- Directions
In the listing below, the answer starts at the line that has "- Grenouille: Fait" and stops after the line that has "- Bulles: Si"; please repeat that part exactly and nothing more.

- Data provided
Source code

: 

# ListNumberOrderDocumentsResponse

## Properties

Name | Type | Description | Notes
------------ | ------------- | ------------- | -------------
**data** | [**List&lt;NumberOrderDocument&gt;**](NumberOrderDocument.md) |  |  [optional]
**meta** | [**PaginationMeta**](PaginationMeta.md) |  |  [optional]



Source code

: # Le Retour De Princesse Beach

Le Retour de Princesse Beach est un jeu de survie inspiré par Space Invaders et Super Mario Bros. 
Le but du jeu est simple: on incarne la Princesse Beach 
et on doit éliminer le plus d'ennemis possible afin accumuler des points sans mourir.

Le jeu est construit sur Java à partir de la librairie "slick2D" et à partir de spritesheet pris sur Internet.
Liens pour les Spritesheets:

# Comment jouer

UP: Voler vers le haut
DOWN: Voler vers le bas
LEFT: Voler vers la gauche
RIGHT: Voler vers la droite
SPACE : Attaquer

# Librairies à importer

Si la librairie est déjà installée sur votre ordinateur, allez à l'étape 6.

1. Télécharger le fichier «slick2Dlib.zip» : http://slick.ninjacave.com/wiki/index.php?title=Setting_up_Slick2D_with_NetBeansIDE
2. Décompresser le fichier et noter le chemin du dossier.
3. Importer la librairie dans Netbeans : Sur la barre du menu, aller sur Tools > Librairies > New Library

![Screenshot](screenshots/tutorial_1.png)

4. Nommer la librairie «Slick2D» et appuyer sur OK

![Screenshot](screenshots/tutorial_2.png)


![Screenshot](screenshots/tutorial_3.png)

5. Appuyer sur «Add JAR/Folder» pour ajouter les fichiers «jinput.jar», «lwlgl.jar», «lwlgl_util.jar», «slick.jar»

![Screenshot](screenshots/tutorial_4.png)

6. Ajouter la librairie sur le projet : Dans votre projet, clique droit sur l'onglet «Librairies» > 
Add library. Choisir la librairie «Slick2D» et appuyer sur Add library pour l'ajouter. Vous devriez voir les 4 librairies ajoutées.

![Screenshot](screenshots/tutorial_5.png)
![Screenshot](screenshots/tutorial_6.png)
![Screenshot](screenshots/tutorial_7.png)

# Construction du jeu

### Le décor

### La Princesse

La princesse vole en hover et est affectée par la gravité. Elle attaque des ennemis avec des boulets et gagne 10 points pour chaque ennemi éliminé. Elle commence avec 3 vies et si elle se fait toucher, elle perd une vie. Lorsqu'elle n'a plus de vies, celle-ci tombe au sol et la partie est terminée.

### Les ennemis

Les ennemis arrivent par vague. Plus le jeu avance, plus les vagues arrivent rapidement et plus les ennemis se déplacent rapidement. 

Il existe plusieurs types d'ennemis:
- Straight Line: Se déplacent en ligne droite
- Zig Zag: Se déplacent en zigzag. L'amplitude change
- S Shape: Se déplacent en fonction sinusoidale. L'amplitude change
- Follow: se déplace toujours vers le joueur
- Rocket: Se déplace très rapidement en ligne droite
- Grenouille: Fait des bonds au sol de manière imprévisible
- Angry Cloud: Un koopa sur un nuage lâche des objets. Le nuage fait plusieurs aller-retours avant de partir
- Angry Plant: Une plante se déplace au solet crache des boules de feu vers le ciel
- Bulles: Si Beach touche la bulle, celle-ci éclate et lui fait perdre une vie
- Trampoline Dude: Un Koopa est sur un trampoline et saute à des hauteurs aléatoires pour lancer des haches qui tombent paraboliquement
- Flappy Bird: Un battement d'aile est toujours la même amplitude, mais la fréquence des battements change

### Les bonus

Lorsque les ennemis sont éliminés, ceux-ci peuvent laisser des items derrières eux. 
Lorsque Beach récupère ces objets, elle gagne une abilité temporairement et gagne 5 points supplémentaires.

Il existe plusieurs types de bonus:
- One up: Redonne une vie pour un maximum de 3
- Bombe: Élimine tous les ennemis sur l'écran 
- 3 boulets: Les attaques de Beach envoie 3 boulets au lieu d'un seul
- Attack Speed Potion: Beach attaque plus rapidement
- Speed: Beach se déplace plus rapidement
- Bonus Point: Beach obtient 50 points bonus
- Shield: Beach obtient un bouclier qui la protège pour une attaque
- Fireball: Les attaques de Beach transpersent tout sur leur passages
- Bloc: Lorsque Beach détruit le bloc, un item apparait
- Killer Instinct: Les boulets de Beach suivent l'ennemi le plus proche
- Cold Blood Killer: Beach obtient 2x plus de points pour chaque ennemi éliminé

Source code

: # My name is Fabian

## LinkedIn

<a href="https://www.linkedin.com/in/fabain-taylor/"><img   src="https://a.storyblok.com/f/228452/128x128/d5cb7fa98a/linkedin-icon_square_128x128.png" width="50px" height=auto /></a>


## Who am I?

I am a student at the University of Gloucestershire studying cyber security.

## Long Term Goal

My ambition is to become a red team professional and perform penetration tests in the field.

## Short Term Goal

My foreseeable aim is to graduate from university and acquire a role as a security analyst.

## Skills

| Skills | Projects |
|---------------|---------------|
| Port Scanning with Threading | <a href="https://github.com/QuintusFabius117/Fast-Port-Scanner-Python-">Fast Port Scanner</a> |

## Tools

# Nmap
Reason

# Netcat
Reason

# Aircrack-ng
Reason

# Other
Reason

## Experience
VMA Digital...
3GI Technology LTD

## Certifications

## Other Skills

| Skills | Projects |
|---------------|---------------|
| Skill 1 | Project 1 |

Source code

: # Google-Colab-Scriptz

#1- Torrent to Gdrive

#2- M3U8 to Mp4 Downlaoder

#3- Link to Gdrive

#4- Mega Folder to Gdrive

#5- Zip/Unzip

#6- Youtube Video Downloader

- Your response
- Grenouille: Fait des bonds au sol de manière imprévisible
- Angry Cloud: Un koopa sur un nuage lâche des objets. Le nuage fait plusieurs aller-retours avant de partir
- Angry Plant: Une plante se déplace au solet crache des boules de feu vers le ciel
- Bulles: Si Beach touche la bulle, celle-ci éclate et lui fait perdre une vie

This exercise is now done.